Despite the name, this treatment is a nonsurgical radiation therapy that can be used as an alternative to invasive surgery. The technology delivers multiple radiation beams from different angles and planes. Three-dimensional images are used to determine the exact location of the tumor. This treatment can treat very small tumors or those located in hard-to-reach places.
- Fractionated Radiosurgery (FRS) uses the same technologies but treatments may be spread out over several days using lower doses of radiation.
This treatment administers very high doses of radiation using several beams of different intensities, and aimed at different angles to target the tumor. The therapy can be given as a single dose or up to several doses.
- CyberKnife, a type of SBRT, uses a robotic arm to deliver radiation in different ways and at different angles.
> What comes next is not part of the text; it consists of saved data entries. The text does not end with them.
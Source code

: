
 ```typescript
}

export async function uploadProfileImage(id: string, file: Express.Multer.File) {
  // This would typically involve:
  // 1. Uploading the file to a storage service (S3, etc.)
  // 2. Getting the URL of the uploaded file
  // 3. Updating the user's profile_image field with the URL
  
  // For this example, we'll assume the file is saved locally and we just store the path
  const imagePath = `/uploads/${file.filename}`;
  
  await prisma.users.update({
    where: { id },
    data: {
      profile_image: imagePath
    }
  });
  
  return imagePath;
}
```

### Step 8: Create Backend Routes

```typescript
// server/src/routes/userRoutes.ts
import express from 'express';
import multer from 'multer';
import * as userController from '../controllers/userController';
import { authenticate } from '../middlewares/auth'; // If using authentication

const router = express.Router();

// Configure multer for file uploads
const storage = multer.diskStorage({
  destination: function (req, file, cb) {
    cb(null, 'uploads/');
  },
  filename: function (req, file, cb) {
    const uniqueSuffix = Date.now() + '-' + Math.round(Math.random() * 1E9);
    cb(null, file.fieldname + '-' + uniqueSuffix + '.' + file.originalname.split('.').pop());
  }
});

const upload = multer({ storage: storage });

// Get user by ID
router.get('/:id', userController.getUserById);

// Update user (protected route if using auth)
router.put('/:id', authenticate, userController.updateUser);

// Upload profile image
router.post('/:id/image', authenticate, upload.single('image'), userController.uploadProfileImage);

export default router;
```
Active Breathing Coordinator
Active Breathing Coordinator™ (ABC) is advanced technology that allows radiation treatment to be given only during the most favorable phase of the respiratory cycle.
The goal of any radiation treatment is to precisely target tumors and/or regions at risk with the correct, most effective dose while limiting radiation to surrounding healthy tissue and organs. This can be challenging since many tumors in the chest and abdomen are moving targets—shifting up and down as one breathes. ABC uses a computer-controlled device that looks like a snorkel to digitally monitor respiratory movement and ensure delivery of radiation only at the optimal phase of respiration.
Your treatment may couple ABC with radiation therapy for more precise treatment. ABC can be used with many types of radiation therapy.